A Visual Aid to Using Musical Patterns

by Don F. Porter

The download visually illustrates patterns in music using common objects such as as colored squares and rectangles.  For example, phrases are drawn as blocks, colored to show which which phrases repeat and which do not so that the user can see the pattern of repetition and contrast.  Hopefully this will help the user remember the pattern and recognize it in the future.

The program shows how "building blocks" of patterns can be created, combined and re-combined into different music compositions, by allowing the user to change the on-screen patterns.   In the example above the user can change the order of colored blocks, or keep the order the same and change the music shown by one or more of the blocks instead.  (Note - the program is not entirely mechanical; there is as yet no automatic resolution of dissonance between melody and chords.)

As can be seen from the screenshots, the program is not completely restricted to visual images but uses letters, numbers, words and phrases as well:   phrase patterns are shown not only by colored blocks but also by letters of the alphabet; phrase shapes or contours are shown by not only by visual lines but also by descriptive words; chord progressions (patterns in themselves) are shown by Roman numerals; bass line pattterns are shown not only by colors but also by descriptive words and phrases as well.


See more details and screenshots here .

  Setting Up

Download an installer and follow the instructions to install and run the program .

  Tutorial Demos

The tutorial demos are based on an old version (1.3.3) of the program and are slightly out of date.  The current screens have a few more buttons but the differences are not likely to be noticed at first.

The tutorial demos are based on the making of the main sample file, Example.ser, which comes with the installer of the full program.

When you view the tutorial demos, you will see moving screen shots but you will not be able to hear the corresponding music unles you first start up the program and then open the Example.ser file from within the program.


Not surprisingly, a program intended to teach form (patterns) produces music composed of patterns which are fairly easy to pick out.  For example, listen to the music resulting from the making of the Example.ser file, on which the Overview demo / tutorial is based.  See if you can pick out the patterns!

When you listen to the Example.ser file, you will hear sound, but to see the corresponding program screens you will have to start up the program itself and then open the Example.ser file from within the program.


View the table of contents from the program's manual, especially the Basic Patterns chapter, for a better idea of the purpose(s) of the program.

The program's manual is slightly out of date, so where it conflicts with these web pages consider these web pages to be correct.

  What's New

The current version of the program is 1.4.23.

The Quicktime audio utility no longer works well with the program and you should use the program's default, JavaSound, instead.
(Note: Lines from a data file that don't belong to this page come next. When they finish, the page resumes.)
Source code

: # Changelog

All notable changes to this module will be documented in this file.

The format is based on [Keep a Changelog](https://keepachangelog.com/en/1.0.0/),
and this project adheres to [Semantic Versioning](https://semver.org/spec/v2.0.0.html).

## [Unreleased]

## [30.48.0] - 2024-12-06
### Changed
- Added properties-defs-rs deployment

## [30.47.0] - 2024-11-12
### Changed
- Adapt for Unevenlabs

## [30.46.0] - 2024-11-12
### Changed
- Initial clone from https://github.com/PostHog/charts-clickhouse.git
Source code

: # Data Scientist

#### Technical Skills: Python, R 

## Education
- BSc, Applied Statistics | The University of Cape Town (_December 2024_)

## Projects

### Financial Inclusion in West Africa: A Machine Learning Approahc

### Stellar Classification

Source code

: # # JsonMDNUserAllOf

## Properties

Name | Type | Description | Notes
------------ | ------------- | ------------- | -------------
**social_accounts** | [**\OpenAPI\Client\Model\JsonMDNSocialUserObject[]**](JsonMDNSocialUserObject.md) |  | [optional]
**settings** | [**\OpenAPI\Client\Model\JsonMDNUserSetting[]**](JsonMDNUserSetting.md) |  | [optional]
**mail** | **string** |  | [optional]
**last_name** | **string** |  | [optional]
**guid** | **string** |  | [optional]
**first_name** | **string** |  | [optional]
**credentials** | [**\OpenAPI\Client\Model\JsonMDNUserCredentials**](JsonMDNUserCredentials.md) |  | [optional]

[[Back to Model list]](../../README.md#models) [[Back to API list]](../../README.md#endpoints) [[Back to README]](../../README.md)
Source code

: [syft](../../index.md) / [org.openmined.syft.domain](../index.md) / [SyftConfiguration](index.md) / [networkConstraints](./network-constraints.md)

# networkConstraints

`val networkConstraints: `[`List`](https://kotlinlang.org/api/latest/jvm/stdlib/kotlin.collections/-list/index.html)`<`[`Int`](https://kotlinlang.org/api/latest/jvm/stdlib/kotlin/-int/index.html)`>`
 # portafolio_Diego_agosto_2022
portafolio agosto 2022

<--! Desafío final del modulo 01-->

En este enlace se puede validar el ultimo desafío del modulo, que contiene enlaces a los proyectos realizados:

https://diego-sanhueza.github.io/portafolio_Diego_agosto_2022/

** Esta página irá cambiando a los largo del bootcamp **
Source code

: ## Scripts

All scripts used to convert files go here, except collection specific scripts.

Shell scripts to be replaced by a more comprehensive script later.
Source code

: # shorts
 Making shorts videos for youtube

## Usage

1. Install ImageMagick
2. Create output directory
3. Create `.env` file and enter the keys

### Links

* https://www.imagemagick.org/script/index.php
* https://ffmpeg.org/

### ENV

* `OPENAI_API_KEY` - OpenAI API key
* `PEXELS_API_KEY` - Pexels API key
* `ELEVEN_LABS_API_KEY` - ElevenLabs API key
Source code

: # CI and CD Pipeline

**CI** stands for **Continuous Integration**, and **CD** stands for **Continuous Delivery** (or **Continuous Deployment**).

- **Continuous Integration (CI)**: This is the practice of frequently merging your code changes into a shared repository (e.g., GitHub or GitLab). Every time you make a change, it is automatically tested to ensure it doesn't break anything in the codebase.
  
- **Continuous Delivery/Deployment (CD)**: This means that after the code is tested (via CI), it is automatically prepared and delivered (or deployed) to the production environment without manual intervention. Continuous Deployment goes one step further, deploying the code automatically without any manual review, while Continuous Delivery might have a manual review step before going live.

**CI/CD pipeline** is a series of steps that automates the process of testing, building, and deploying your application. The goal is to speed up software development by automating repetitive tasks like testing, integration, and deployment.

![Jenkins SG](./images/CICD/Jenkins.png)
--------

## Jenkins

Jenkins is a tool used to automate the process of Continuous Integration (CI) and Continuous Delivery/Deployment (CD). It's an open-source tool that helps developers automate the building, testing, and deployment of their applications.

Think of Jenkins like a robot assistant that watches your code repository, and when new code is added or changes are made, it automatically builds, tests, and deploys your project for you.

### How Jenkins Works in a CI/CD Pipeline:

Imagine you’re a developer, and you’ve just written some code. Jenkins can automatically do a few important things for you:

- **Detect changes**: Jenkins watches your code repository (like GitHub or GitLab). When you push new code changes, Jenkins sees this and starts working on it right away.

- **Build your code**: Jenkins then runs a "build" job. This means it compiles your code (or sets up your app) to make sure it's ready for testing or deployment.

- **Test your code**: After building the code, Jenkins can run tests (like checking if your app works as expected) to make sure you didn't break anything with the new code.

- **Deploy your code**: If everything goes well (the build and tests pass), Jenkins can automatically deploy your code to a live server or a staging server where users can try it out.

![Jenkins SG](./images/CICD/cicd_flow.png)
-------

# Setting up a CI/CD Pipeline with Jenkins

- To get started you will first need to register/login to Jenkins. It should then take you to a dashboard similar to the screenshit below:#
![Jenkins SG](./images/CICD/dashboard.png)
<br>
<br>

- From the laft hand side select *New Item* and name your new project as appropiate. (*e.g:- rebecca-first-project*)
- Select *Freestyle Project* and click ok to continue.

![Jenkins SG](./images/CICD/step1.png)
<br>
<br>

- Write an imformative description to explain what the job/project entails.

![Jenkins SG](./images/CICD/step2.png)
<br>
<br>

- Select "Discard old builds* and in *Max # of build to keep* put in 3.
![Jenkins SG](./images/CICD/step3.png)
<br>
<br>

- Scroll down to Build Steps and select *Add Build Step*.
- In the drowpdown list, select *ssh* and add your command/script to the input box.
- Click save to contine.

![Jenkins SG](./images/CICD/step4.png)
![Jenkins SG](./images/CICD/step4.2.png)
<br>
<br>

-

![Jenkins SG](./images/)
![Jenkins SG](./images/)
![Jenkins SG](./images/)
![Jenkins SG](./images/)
If you are nevertheless interested in using the Quicktime utility then you will have to take extra steps to install Quicktime for Java.


The program is free, written in Java and distributed under the GNU General Public License (GPL).


jMusic  -  The program uses jMusic to play audio, add a drumbeat and show notation.  The tutorials on the jMusic site introduce a wide variety of forms, including but going beyond the binary kind used here.